La forteresse Europe a encore tué
Des pêcheurs tunisiens viennent de sauver in-extremis 16 migrants qui tentaient de traverser la Méditerranée sur un bateau qui commençait à couler, mais 84 de ces migrants se sont noyés.
C'est le
pire naufrage de ces derniers mois. L'Union européenne, avec ses dirigeants
nationaux, barre la route aux migrants et fait mourir en mer beaucoup de ceux
qui fuient les guerres et la misère qu'engendre la politique des grandes
puissances.
Il faut se battre pour imposer la
liberté de circulation et d'installation pour tous les migrants !

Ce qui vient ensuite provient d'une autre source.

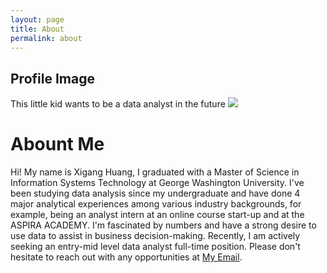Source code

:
 ```yaml
---
layout: page
title: About
permalink: about
---
```



## Profile Image

This little kid wants to be a data analyst in the future
<img class="mx-auto w-1/2" src="{{site.baseurl}}/assets/img/60943297.jpg">

# Abount Me

Hi! My name is Xigang Huang, I graduated with a Master of Science in Information Systems Technology at George Washington University. I've been studying data analysis since my undergraduate and have done 4 major analytical experiences among various industry backgrounds, for example, being an analyst intern at an online course start-up and at the ASPIRA ACADEMY. I'm fascinated by numbers and have a strong desire to use data to assist in business decision-making. Recently, I am actively seeking an entry-mid level data analyst full-time position. Please don't hesitate to reach out with any opportunities at [My Email](huangxigang@gwu.edu).
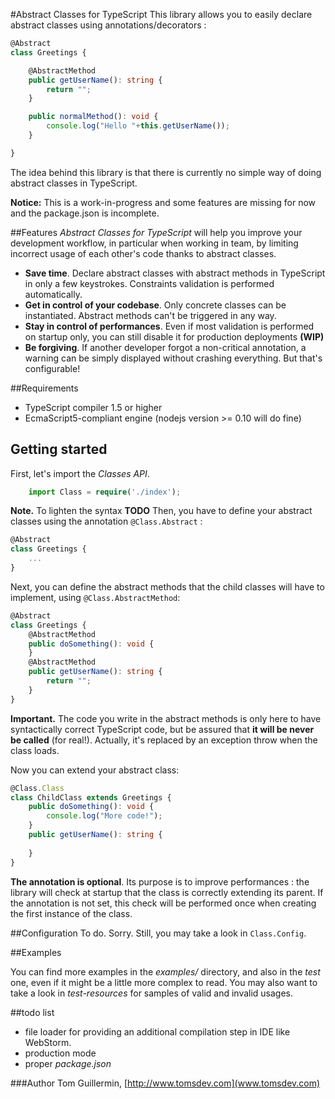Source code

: #Abstract Classes for TypeScript
This library allows you to easily declare abstract classes using annotations/decorators :
```TypeScript
@Abstract
class Greetings {

	@AbstractMethod
	public getUserName(): string {
		return "";
	}

	public normalMethod(): void {
		console.log("Hello "+this.getUserName());
	}

}
```
The idea behind this library is that there is currently no simple way of doing abstract classes in TypeScript. 

**Notice:** This is a work-in-progress and some features are missing for now and the package.json is incomplete.

##Features
*Abstract Classes for TypeScript* will help you improve your development workflow, in particular when working in team, by limiting incorrect usage of each other's code thanks to abstract classes.

- **Save time**. Declare abstract classes with abstract methods in TypeScript in only a few keystrokes. Constraints validation is performed automatically.
- **Get in control of your codebase**. Only concrete classes can be instantiated. Abstract methods can't be triggered in any way.
- **Stay in control of performances**. Even if most validation is performed on startup only, you can still disable it for production deployments **(WIP)**
- **Be forgiving**. If another developer forgot a non-critical annotation, a warning can be simply displayed without crashing everything. But that's configurable!


##Requirements

 - TypeScript compiler 1.5 or higher
 - EcmaScript5-compliant engine (nodejs version >= 0.10 will do fine)

## Getting started
First, let's import the _Classes API_.
```TypeScript
	import Class = require('./index');
```
**Note.** To lighten the syntax **TODO**
Then, you have to define your abstract classes using the annotation ```@Class.Abstract``` :
```TypeScript
@Abstract
class Greetings {
	...
}
```
Next, you can define the abstract methods that the child classes will have to implement, using ```@Class.AbstractMethod```:
```TypeScript
@Abstract
class Greetings {
	@AbstractMethod
	public doSomething(): void {
	}
	@AbstractMethod
	public getUserName(): string {
		return "";
	}
}
```
**Important.** The code you write in the abstract methods is only here to have syntactically correct TypeScript code, but be assured that **it will be never be called** (for real!). Actually, it's replaced by an exception throw when the class loads. 

Now you can extend your abstract class:
```TypeScript
@Class.Class
class ChildClass extends Greetings {
	public doSomething(): void {
		console.log("More code!");
	}
	public getUserName(): string {
		
	}
}
```
**The annotation is optional**. Its purpose is to improve performances : the library will check at startup that the class is correctly extending its parent. If the annotation is not set, this check will be performed once when creating the first instance of the class.

##Configuration
To do. Sorry. Still, you may take a look in `Class.Config`.

##Examples

You can find more examples in the *examples/* directory, and also in the *test* one, even if it might be a little more complex to read.
You may also want to take a look in *test-resources* for samples of valid and invalid usages.


##todo list

 - file loader for providing an additional compilation step in IDE like WebStorm.
 - production mode
 - proper *package.json*

###Author
Tom Guillermin, [http://www.tomsdev.com](www.tomsdev.com)
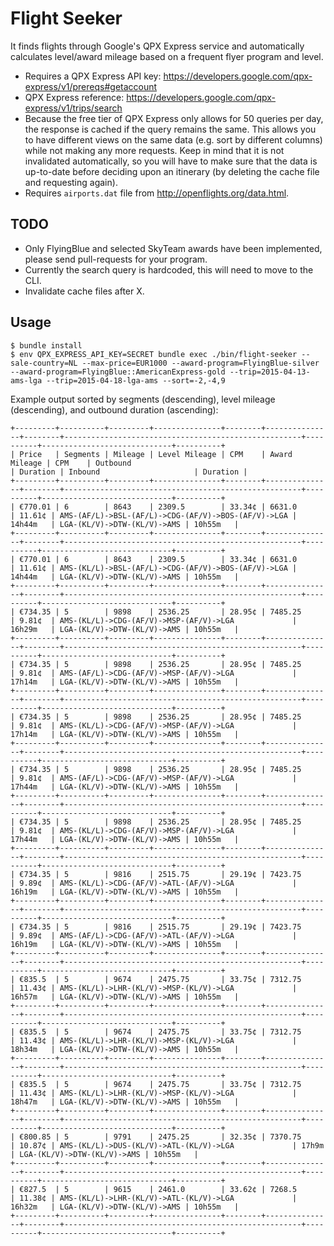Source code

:# Flight Seeker

It finds flights through Google's QPX Express service and automatically calculates level/award mileage based on a frequent flyer program and level.

* Requires a QPX Express API key: https://developers.google.com/qpx-express/v1/prereqs#getaccount
* QPX Express reference: https://developers.google.com/qpx-express/v1/trips/search
* Because the free tier of QPX Express only allows for 50 queries per day, the response is cached if the query remains the same. This allows you to have different views on the same data (e.g. sort by different columns) while not making any more requests. Keep in mind that it is not invalidated automatically, so you will have to make sure that the data is up-to-date before deciding upon an itinerary (by deleting the cache file and requesting again).
* Requires `airports.dat` file from http://openflights.org/data.html.

## TODO

* Only FlyingBlue and selected SkyTeam awards have been implemented, please send pull-requests for your program.
* Currently the search query is hardcoded, this will need to move to the CLI.
* Invalidate cache files after X.

## Usage

```
$ bundle install
$ env QPX_EXPRESS_API_KEY=SECRET bundle exec ./bin/flight-seeker --sale-country=NL --max-price=EUR1000 --award-program=FlyingBlue-silver --award-program=FlyingBlue::AmericanExpress-gold --trip=2015-04-13-ams-lga --trip=2015-04-18-lga-ams --sort=-2,-4,9
```

Example output sorted by segments (descending), level mileage (descending), and outbound duration (ascending):

```
+---------+----------+---------+---------------+--------+---------------+--------+-----------------------------------------------------+----------+-----------------------------+----------+
| Price   | Segments | Mileage | Level Mileage | CPM    | Award Mileage | CPM    | Outbound                                            | Duration | Inbound                     | Duration |
+---------+----------+---------+---------------+--------+---------------+--------+-----------------------------------------------------+----------+-----------------------------+----------+
| €770.01 | 6        | 8643    | 2309.5        | 33.34¢ | 6631.0        | 11.61¢ | AMS-(AF/L)->BSL-(AF/L)->CDG-(AF/V)->BOS-(AF/V)->LGA | 14h44m   | LGA-(KL/V)->DTW-(KL/V)->AMS | 10h55m   |
+---------+----------+---------+---------------+--------+---------------+--------+-----------------------------------------------------+----------+-----------------------------+----------+
| €770.01 | 6        | 8643    | 2309.5        | 33.34¢ | 6631.0        | 11.61¢ | AMS-(KL/L)->BSL-(AF/L)->CDG-(AF/V)->BOS-(AF/V)->LGA | 14h44m   | LGA-(KL/V)->DTW-(KL/V)->AMS | 10h55m   |
+---------+----------+---------+---------------+--------+---------------+--------+-----------------------------------------------------+----------+-----------------------------+----------+
| €734.35 | 5        | 9898    | 2536.25       | 28.95¢ | 7485.25       | 9.81¢  | AMS-(KL/L)->CDG-(AF/V)->MSP-(AF/V)->LGA             | 16h29m   | LGA-(KL/V)->DTW-(KL/V)->AMS | 10h55m   |
+---------+----------+---------+---------------+--------+---------------+--------+-----------------------------------------------------+----------+-----------------------------+----------+
| €734.35 | 5        | 9898    | 2536.25       | 28.95¢ | 7485.25       | 9.81¢  | AMS-(AF/L)->CDG-(AF/V)->MSP-(AF/V)->LGA             | 17h14m   | LGA-(KL/V)->DTW-(KL/V)->AMS | 10h55m   |
+---------+----------+---------+---------------+--------+---------------+--------+-----------------------------------------------------+----------+-----------------------------+----------+
| €734.35 | 5        | 9898    | 2536.25       | 28.95¢ | 7485.25       | 9.81¢  | AMS-(KL/L)->CDG-(AF/V)->MSP-(AF/V)->LGA             | 17h14m   | LGA-(KL/V)->DTW-(KL/V)->AMS | 10h55m   |
+---------+----------+---------+---------------+--------+---------------+--------+-----------------------------------------------------+----------+-----------------------------+----------+
| €734.35 | 5        | 9898    | 2536.25       | 28.95¢ | 7485.25       | 9.81¢  | AMS-(AF/L)->CDG-(AF/V)->MSP-(AF/V)->LGA             | 17h44m   | LGA-(KL/V)->DTW-(KL/V)->AMS | 10h55m   |
+---------+----------+---------+---------------+--------+---------------+--------+-----------------------------------------------------+----------+-----------------------------+----------+
| €734.35 | 5        | 9898    | 2536.25       | 28.95¢ | 7485.25       | 9.81¢  | AMS-(KL/L)->CDG-(AF/V)->MSP-(AF/V)->LGA             | 17h44m   | LGA-(KL/V)->DTW-(KL/V)->AMS | 10h55m   |
+---------+----------+---------+---------------+--------+---------------+--------+-----------------------------------------------------+----------+-----------------------------+----------+
| €734.35 | 5        | 9816    | 2515.75       | 29.19¢ | 7423.75       | 9.89¢  | AMS-(KL/L)->CDG-(AF/V)->ATL-(AF/V)->LGA             | 16h19m   | LGA-(KL/V)->DTW-(KL/V)->AMS | 10h55m   |
+---------+----------+---------+---------------+--------+---------------+--------+-----------------------------------------------------+----------+-----------------------------+----------+
| €734.35 | 5        | 9816    | 2515.75       | 29.19¢ | 7423.75       | 9.89¢  | AMS-(AF/L)->CDG-(AF/V)->ATL-(AF/V)->LGA             | 16h19m   | LGA-(KL/V)->DTW-(KL/V)->AMS | 10h55m   |
+---------+----------+---------+---------------+--------+---------------+--------+-----------------------------------------------------+----------+-----------------------------+----------+
| €835.5  | 5        | 9674    | 2475.75       | 33.75¢ | 7312.75       | 11.43¢ | AMS-(KL/L)->LHR-(KL/V)->MSP-(KL/V)->LGA             | 16h57m   | LGA-(KL/V)->DTW-(KL/V)->AMS | 10h55m   |
+---------+----------+---------+---------------+--------+---------------+--------+-----------------------------------------------------+----------+-----------------------------+----------+
| €835.5  | 5        | 9674    | 2475.75       | 33.75¢ | 7312.75       | 11.43¢ | AMS-(KL/L)->LHR-(KL/V)->MSP-(KL/V)->LGA             | 18h34m   | LGA-(KL/V)->DTW-(KL/V)->AMS | 10h55m   |
+---------+----------+---------+---------------+--------+---------------+--------+-----------------------------------------------------+----------+-----------------------------+----------+
| €835.5  | 5        | 9674    | 2475.75       | 33.75¢ | 7312.75       | 11.43¢ | AMS-(KL/L)->LHR-(KL/V)->MSP-(KL/V)->LGA             | 18h47m   | LGA-(KL/V)->DTW-(KL/V)->AMS | 10h55m   |
+---------+----------+---------+---------------+--------+---------------+--------+-----------------------------------------------------+----------+-----------------------------+----------+
| €800.85 | 5        | 9791    | 2475.25       | 32.35¢ | 7370.75       | 10.87¢ | AMS-(KL/L)->DUS-(KL/V)->ATL-(KL/V)->LGA             | 17h9m    | LGA-(KL/V)->DTW-(KL/V)->AMS | 10h55m   |
+---------+----------+---------+---------------+--------+---------------+--------+-----------------------------------------------------+----------+-----------------------------+----------+
| €827.5  | 5        | 9615    | 2461.0        | 33.62¢ | 7268.5        | 11.38¢ | AMS-(KL/L)->LHR-(KL/V)->ATL-(KL/V)->LGA             | 16h32m   | LGA-(KL/V)->DTW-(KL/V)->AMS | 10h55m   |
+---------+----------+---------+---------------+--------+---------------+--------+-----------------------------------------------------+----------+-----------------------------+----------+
```
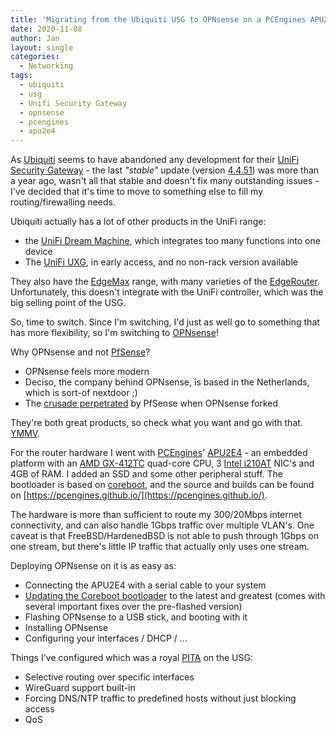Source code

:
 ```yaml
---
title: 'Migrating from the Ubiquiti USG to OPNsense on a PCEngines APU2E4'
date: 2020-11-08
author: Jan
layout: single
categories:
  - Networking
tags:
  - ubiquiti
  - usg
  - Unifi Security Gateway
  - opnsense
  - pcengines
  - apu2e4
---
```

As [Ubiquiti](https://www.ui.com/) seems to have abandoned any development for their 
[UniFi Security Gateway](https://www.ui.com/unifi-routing/usg/) - the last _"stable"_ update (version 
[4.4.51](https://community.ui.com/releases/USG-Firmware-4-4-51/7599534b-dcf1-4685-84c4-5d49e9e0c145)) 
was more than a year ago, wasn't all that stable and doesn't fix many outstanding issues - I've decided that it's time to 
move to something else to fill my routing/firewalling needs.

Ubiquiti actually has a lot of other products in the UniFi range:
* the [UniFi Dream Machine](https://eu.store.ui.com/collections/unifi-network-routing-switching/products/unifi-dream-machine),
 which integrates too many functions into one device
* The [UniFi UXG](https://community.ui.com/questions/Introducing-the-UniFi-Next-Gen-Gateway-Product-Line-Starting-with-UXG-Pro-/732dd4dd-10bf-463c-8622-382d77702872),
in early access, and no non-rack version available

They also have the [EdgeMax](https://www.ui.com/products/#edgemax) range, with many varieties of the 
[EdgeRouter](https://www.ui.com/edgemax/edgerouter/).
Unfortunately, this doesn't integrate with the UniFi controller, which was the big selling point of the USG.

So, time to switch. Since I'm switching, I'd just as well go to something that has more flexibility, so I'm switching to 
[OPNsense](https://opnsense.org/)! 

Why OPNsense and not [PfSense](https://www.pfsense.org/)? 
* OPNsense feels more modern
* Deciso, the company behind OPNsense, is based in the Netherlands, which is sort-of nextdoor ;)
* The [crusade perpetrated](https://opnsense.org/opnsense-com/) by PfSense when OPNsense forked 

They're both great products, so check what you want and go with that. [YMMV](https://www.urbandictionary.com/define.php?term=ymmv). 

For the router hardware I went with [PCEngines](pcengines.ch/)' [APU2E4](https://pcengines.ch/apu2e4.htm) - an embedded 
platform with an [AMD GX-412TC](https://www.cpu-world.com/CPUs/Puma/AMD-G-Series%20GX-412TC.html) quad-core CPU, 
3 [Intel i210AT](https://ark.intel.com/content/www/us/en/ark/products/64400/intel-ethernet-controller-i210-at.html) NIC's
and 4GB of RAM. I added an SSD and some other peripheral stuff. The bootloader is based on [coreboot](https://www.coreboot.org/),
and the source and builds can be found on [https://pcengines.github.io/](https://pcengines.github.io/).

The hardware is more than sufficient to route my 300/20Mbps internet connectivity, and can also handle 1Gbps traffic 
over multiple VLAN's. One caveat is that FreeBSD/HardenedBSD is not able to push through 1Gbps on one stream, but 
there's little IP traffic that actually only uses one stream.

Deploying OPNsense on it is as easy as:
* Connecting the APU2E4 with a serial cable to your system
* [Updating the Coreboot bootloader](https://pcengines.ch/howto.htm#bios) to the latest and greatest 
(comes with several important fixes over the pre-flashed version)
* Flashing OPNsense to a USB stick, and booting with it
* Installing OPNsense
* Configuring your interfaces / DHCP / ...

Things I've configured which was a royal [PITA](https://www.urbandictionary.com/define.php?term=pita) on the USG:
* Selective routing over specific interfaces
* WireGuard support built-in
* Forcing DNS/NTP traffic to predefined hosts without just blocking access
* QoS
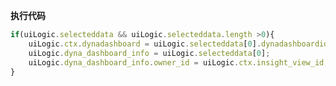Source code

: <p class="panel-title"><b>执行代码</b></p>

```javascript
if(uiLogic.selecteddata && uiLogic.selecteddata.length >0){
    uiLogic.ctx.dynadashboard = uiLogic.selecteddata[0].dynadashboardid;
    uiLogic.dyna_dashboard_info = uiLogic.selecteddata[0];
    uiLogic.dyna_dashboard_info.owner_id = uiLogic.ctx.insight_view_id;
}
```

Article in extenso de l’AFP
AFP, publié le samedi 11 mai 2019
à 18h52
« "Un
à un ils ont lâché, il sont partis sous l'eau, un à un", répète sans cesse
Ahmed Bilal, un fermier bangladais, rescapé du naufrage d'une embarcation de
migrants entre la Libye et l'Italie, qui a fait plus d'une soixantaine de
morts.
Après
six mois de voyage, Ahmed, 30 ans, est éreinté. Il a passé trois mois en
captivité en Libye et huit heures dans l'eau glacée de la Méditerranée jusqu'à
ce qu'un bateau de pêcheurs tunisien repère les naufragés vendredi, à plus de
60 kilomètres au large de Sfax.
Mais
il était déjà trop tard pour son cousin et son beau-frère, âgés de 22 et 26
ans.
"Je
ne peux plus m'arrêter de pleurer", dit Ahmed, interrogé par l'AFP dans un
foyer d'urgence du Croissant-Rouge à Zarzis, dans le sud de la Tunisie, où les
16 rescapés sont hébergés depuis vendredi soir.
Originaire
de la région de Sylhet, dans le nord-est du Bangladesh, Ahmed, père de deux
jeunes enfants, raconte être parti il y a six mois avec quatre autres hommes de
son village.
"Ma
famille a vendu notre terrain, où nous récoltions du riz une fois par an. Ils
espéraient devenir comme les autres familles qui ont un des leurs en
Europe", raconte-t-il.
Une
vie plus facile, c'est ce que leur a promis un intermédiaire bangladais, leur
faisant miroiter l'Europe pour environ 7.000 dollars.
"Les
gens l'appellent +Good Luck+ (Bonne Chance), il a dit que nous aurions une vie
meilleure et nous l'avons cru", explique-t-il amèrement.
"En
fait, je suis sûr que la plupart des gens qu'il envoie meurent en route (...)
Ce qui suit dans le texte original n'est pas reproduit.